What the exercise asks:
All lines below starting at the one that holds "docker exec -it containerID /bin/bash 进入容器" and ending at the one that holds "- [x] Architect approval received" should be printed exactly, ends included. Pictures should not be printed, nor anything else.

Data shown:
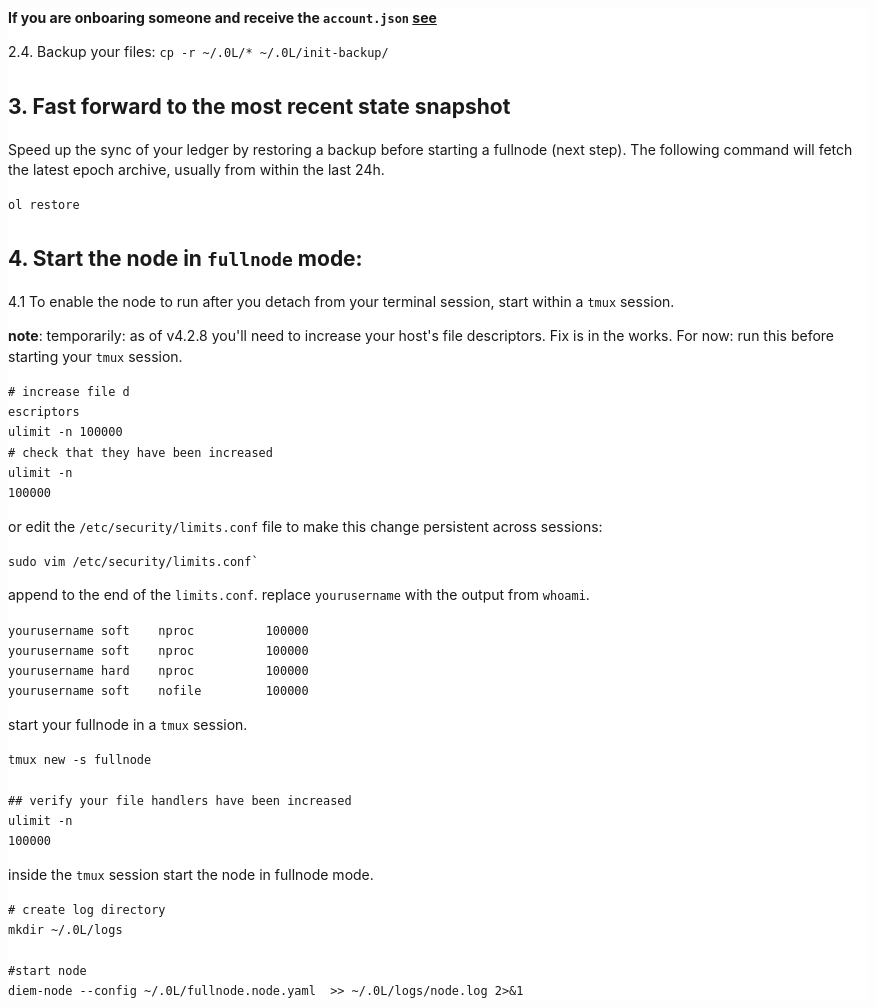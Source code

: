 **If you are onboaring someone and receive the `account.json` [see](#onboarder-instructions)**  

2.4. Backup your files: `cp -r ~/.0L/* ~/.0L/init-backup/`

## 3. Fast forward to the most recent state snapshot 

Speed up the sync of your ledger by restoring a backup before starting a fullnode (next step). 
The following command will fetch the latest epoch archive, usually from within the last 24h.

```
ol restore
```

## 4. Start the node in `fullnode` mode:

4.1 To enable the node to run after you detach from your terminal session, start within a 
`tmux` session.

**note**: temporarily: as of v4.2.8 you'll need to increase your host's file descriptors. Fix is in the works. For now:
run this before starting your `tmux` session.
```
# increase file d
escriptors
ulimit -n 100000
# check that they have been increased
ulimit -n
100000
```
or edit the `/etc/security/limits.conf` file to make this change persistent across sessions:  
```
sudo vim /etc/security/limits.conf`
```
append to the end of the `limits.conf`. replace `yourusername` with the output from `whoami`.
``` 
yourusername soft    nproc          100000 
yourusername soft    nproc          100000
yourusername hard    nproc          100000
yourusername soft    nofile         100000
```
start your fullnode in a `tmux` session.

```
tmux new -s fullnode

## verify your file handlers have been increased
ulimit -n
100000
```

inside the `tmux` session start the node in fullnode mode. 
```
# create log directory 
mkdir ~/.0L/logs

#start node 
diem-node --config ~/.0L/fullnode.node.yaml  >> ~/.0L/logs/node.log 2>&1
```
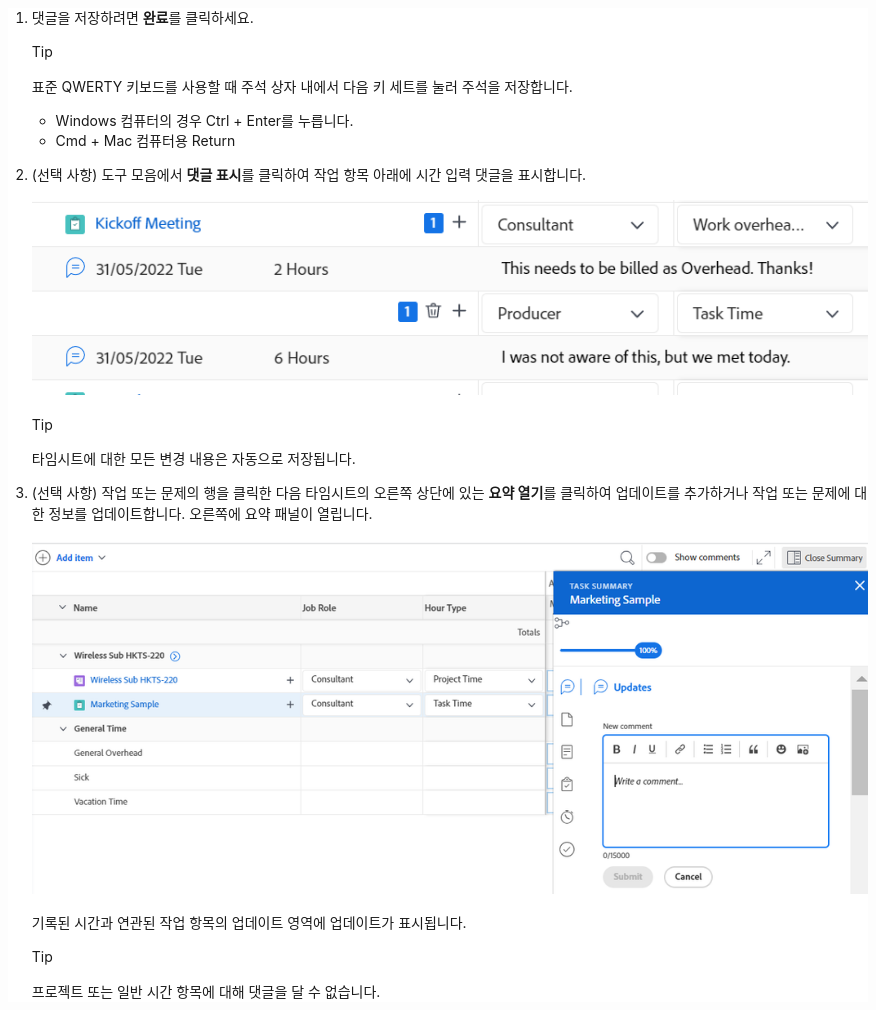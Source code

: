 1. 댓글을 저장하려면 **완료**&#x200B;를 클릭하세요.

   >[!TIP]
   >
   >   표준 QWERTY 키보드를 사용할 때 주석 상자 내에서 다음 키 세트를 눌러 주석을 저장합니다.
   >   * Windows 컴퓨터의 경우 Ctrl + Enter를 누릅니다.
   >   * Cmd + Mac 컴퓨터용 Return


1. (선택 사항) 도구 모음에서 **댓글 표시**&#x200B;를 클릭하여 작업 항목 아래에 시간 입력 댓글을 표시합니다.

   ![타임시트의 항목 아래에 나열된 주석](assets/comments-expanded-under-tasks-redesigned-timesheet.png)

   >[!TIP]
   >
   >   타임시트에 대한 모든 변경 내용은 자동으로 저장됩니다.

1. (선택 사항) 작업 또는 문제의 행을 클릭한 다음 타임시트의 오른쪽 상단에 있는 **요약 열기**&#x200B;를 클릭하여 업데이트를 추가하거나 작업 또는 문제에 대한 정보를 업데이트합니다. 오른쪽에 요약 패널이 열립니다.

   ![작업에 대한 summary-panel-opened-in-timesheet](assets/summary-panel-for-task-opened-in-timesheet-redesigned-timesheet.png)

   기록된 시간과 연관된 작업 항목의 업데이트 영역에 업데이트가 표시됩니다.

   >[!TIP]
   >
   >프로젝트 또는 일반 시간 항목에 대해 댓글을 달 수 없습니다.
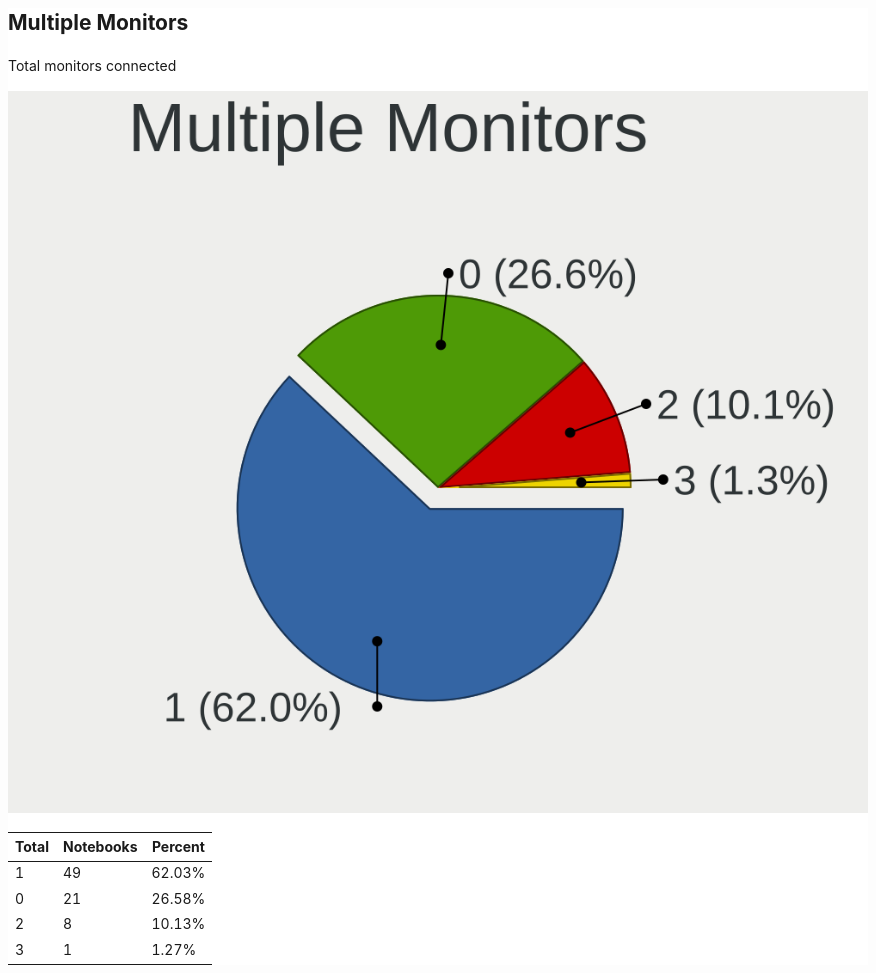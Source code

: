 Multiple Monitors
-----------------

Total monitors connected

![Multiple Monitors](./images/pie_chart_bsd/mon_total.svg)


| Total | Notebooks | Percent |
|-------|-----------|---------|
| 1     | 49        | 62.03%  |
| 0     | 21        | 26.58%  |
| 2     | 8         | 10.13%  |
| 3     | 1         | 1.27%   |
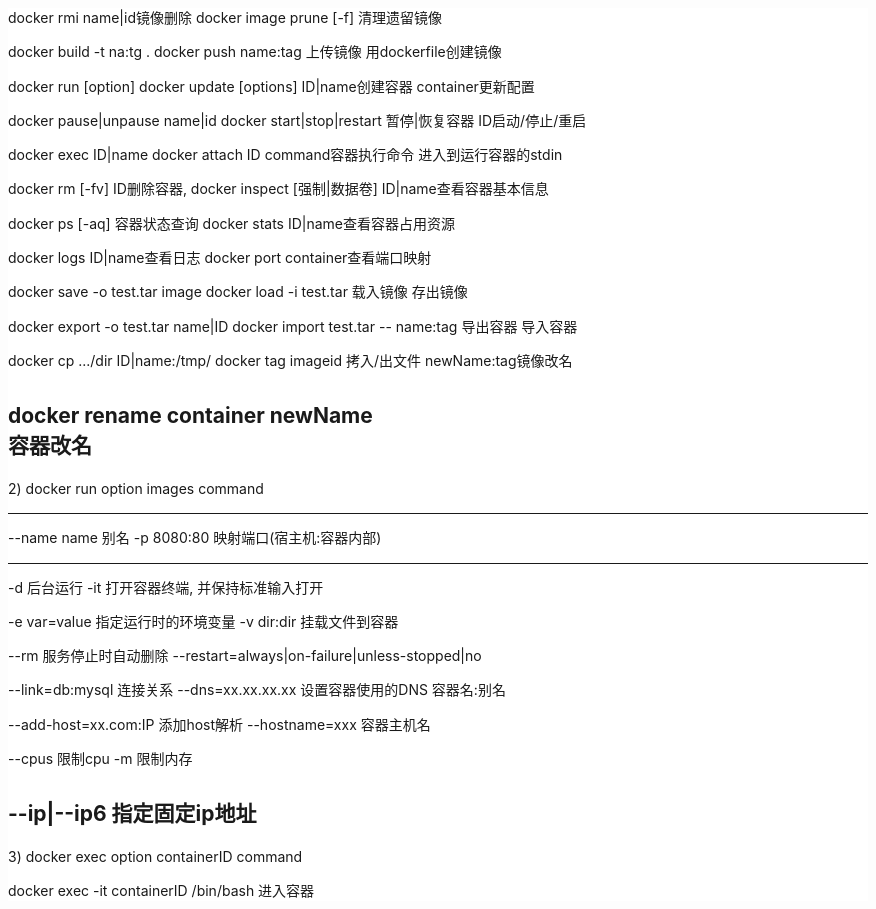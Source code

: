   docker rmi name\|id镜像删除         docker image prune \[-f\]
                                      清理遗留镜像

  docker build -t na:tg .             docker push name:tag 上传镜像
  用dockerfile创建镜像                

  docker run \[option\]               docker update \[options\]
  ID\|name创建容器                    container更新配置

  docker pause\|unpause name\|id      docker start\|stop\|restart
  暂停\|恢复容器                      ID启动/停止/重启

  docker exec ID\|name                docker attach ID
  command容器执行命令                 进入到运行容器的stdin

  docker rm \[-fv\] ID删除容器,       docker inspect
  \[强制\|数据卷\]                    ID\|name查看容器基本信息

  docker ps \[-aq\] 容器状态查询      docker stats
                                      ID\|name查看容器占用资源

  docker logs ID\|name查看日志        docker port container查看端口映射

  docker save -o test.tar image       docker load -i test.tar 载入镜像
  存出镜像                            

  docker export -o test.tar name\|ID  docker import test.tar \-- name:tag
  导出容器                            导入容器

  docker cp \.../dir ID\|name:/tmp/   docker tag imageid
  拷入/出文件                         newName:tag镜像改名

  docker rename container newName     
  容器改名                            
  -----------------------------------------------------------------------

2\) docker run option images command

  ---------------------------------------------------------------------------------------
  \--name name 别名                   -p 8080:80 映射端口(宿主机:容器内部)
  ----------------------------------- ---------------------------------------------------
  -d 后台运行                         -it 打开容器终端, 并保持标准输入打开

  -e var=value 指定运行时的环境变量   -v dir:dir 挂载文件到容器

  \--rm 服务停止时自动删除            \--restart=always\|on-failure\|unless-stopped\|no

  \--link=db:mysql 连接关系           \--dns=xx.xx.xx.xx 设置容器使用的DNS
  容器名:别名                         

  \--add-host=xx.com:IP 添加host解析  \--hostname=xxx 容器主机名

  \--cpus 限制cpu                     -m 限制内存

  \--ip\|\--ip6 指定固定ip地址        
  ---------------------------------------------------------------------------------------

3\) docker exec option containerID command

docker exec -it containerID /bin/bash 进入容器
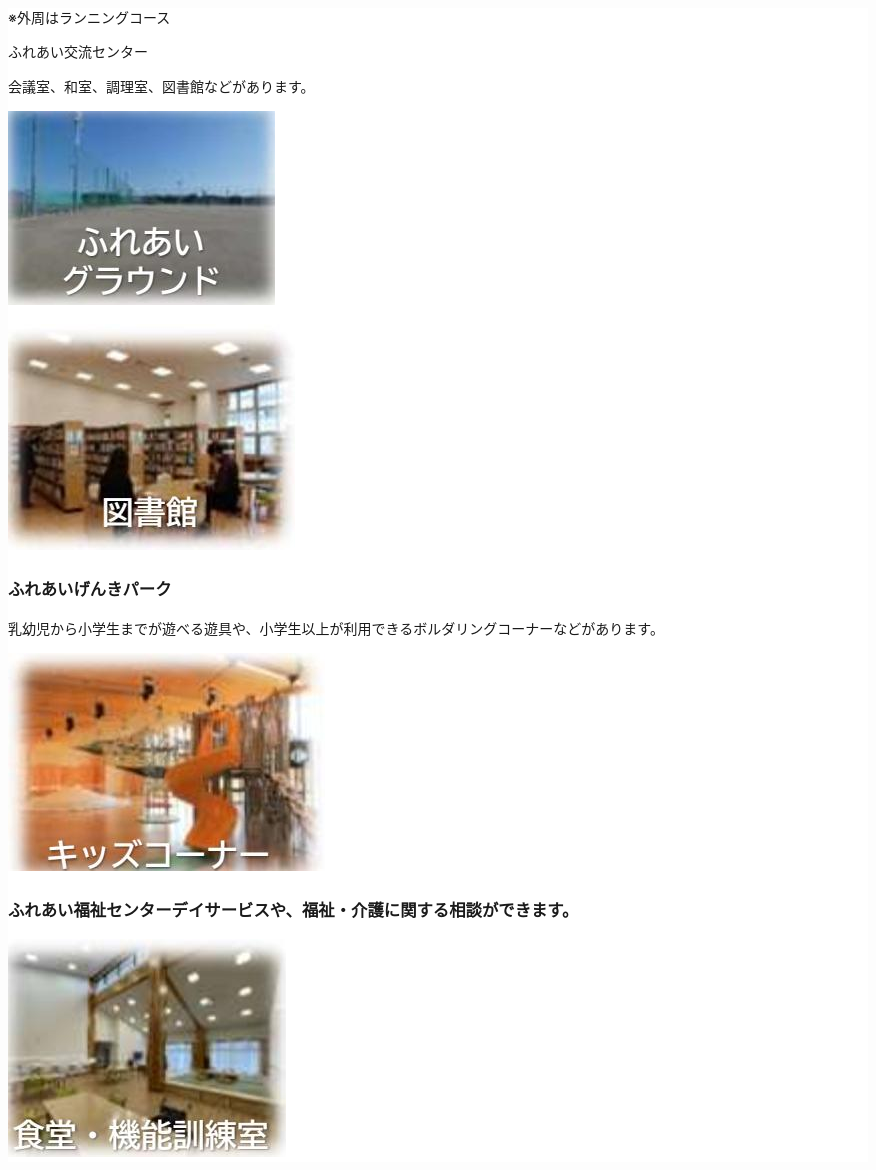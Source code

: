 ※外周はランニングコース

ふれあい交流センター

会議室、和室、調理室、図書館などがあります。

![](_page_13_Picture_8.jpeg)

![](_page_13_Picture_9.jpeg)

### ふれあいげんきパーク

乳幼児から小学生までが遊べる遊具や、小学生以上が利用できるボルダリングコーナーなどがあります。

![](_page_13_Picture_12.jpeg)

### ふれあい福祉センターデイサービスや、福祉・介護に関する相談ができます。

![](_page_13_Picture_14.jpeg)
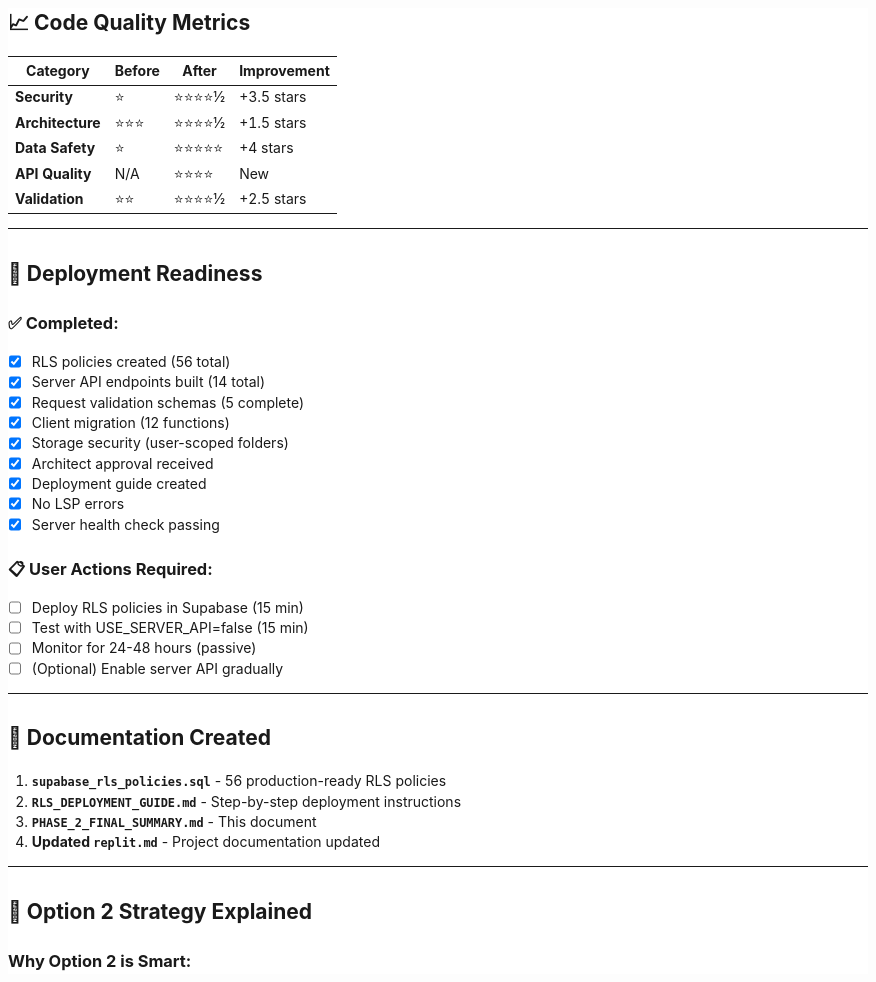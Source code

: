 
## 📈 Code Quality Metrics

| Category | Before | After | Improvement |
|----------|--------|-------|-------------|
| **Security** | ⭐ | ⭐⭐⭐⭐½ | +3.5 stars |
| **Architecture** | ⭐⭐⭐ | ⭐⭐⭐⭐½ | +1.5 stars |
| **Data Safety** | ⭐ | ⭐⭐⭐⭐⭐ | +4 stars |
| **API Quality** | N/A | ⭐⭐⭐⭐ | New |
| **Validation** | ⭐⭐ | ⭐⭐⭐⭐½ | +2.5 stars |

---

## 🎯 Deployment Readiness

### ✅ Completed:
- [x] RLS policies created (56 total)
- [x] Server API endpoints built (14 total)
- [x] Request validation schemas (5 complete)
- [x] Client migration (12 functions)
- [x] Storage security (user-scoped folders)
- [x] Architect approval received
- [x] Deployment guide created
- [x] No LSP errors
- [x] Server health check passing

### 📋 User Actions Required:
- [ ] Deploy RLS policies in Supabase (15 min)
- [ ] Test with USE_SERVER_API=false (15 min)
- [ ] Monitor for 24-48 hours (passive)
- [ ] (Optional) Enable server API gradually

---

## 📘 Documentation Created

1. **`supabase_rls_policies.sql`** - 56 production-ready RLS policies
2. **`RLS_DEPLOYMENT_GUIDE.md`** - Step-by-step deployment instructions
3. **`PHASE_2_FINAL_SUMMARY.md`** - This document
4. **Updated `replit.md`** - Project documentation updated

---

## 🔄 Option 2 Strategy Explained

### Why Option 2 is Smart:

Output for this exercise:
docker exec -it containerID /bin/bash 进入容器
Source code

: ※外周はランニングコース

ふれあい交流センター

会議室、和室、調理室、図書館などがあります。

![](_page_13_Picture_8.jpeg)

![](_page_13_Picture_9.jpeg)

### ふれあいげんきパーク

乳幼児から小学生までが遊べる遊具や、小学生以上が利用できるボルダリングコーナーなどがあります。

![](_page_13_Picture_12.jpeg)

### ふれあい福祉センターデイサービスや、福祉・介護に関する相談ができます。

![](_page_13_Picture_14.jpeg)
Source code

: 
## 📈 Code Quality Metrics

| Category | Before | After | Improvement |
|----------|--------|-------|-------------|
| **Security** | ⭐ | ⭐⭐⭐⭐½ | +3.5 stars |
| **Architecture** | ⭐⭐⭐ | ⭐⭐⭐⭐½ | +1.5 stars |
| **Data Safety** | ⭐ | ⭐⭐⭐⭐⭐ | +4 stars |
| **API Quality** | N/A | ⭐⭐⭐⭐ | New |
| **Validation** | ⭐⭐ | ⭐⭐⭐⭐½ | +2.5 stars |

---

## 🎯 Deployment Readiness

### ✅ Completed:
- [x] RLS policies created (56 total)
- [x] Server API endpoints built (14 total)
- [x] Request validation schemas (5 complete)
- [x] Client migration (12 functions)
- [x] Storage security (user-scoped folders)
- [x] Architect approval received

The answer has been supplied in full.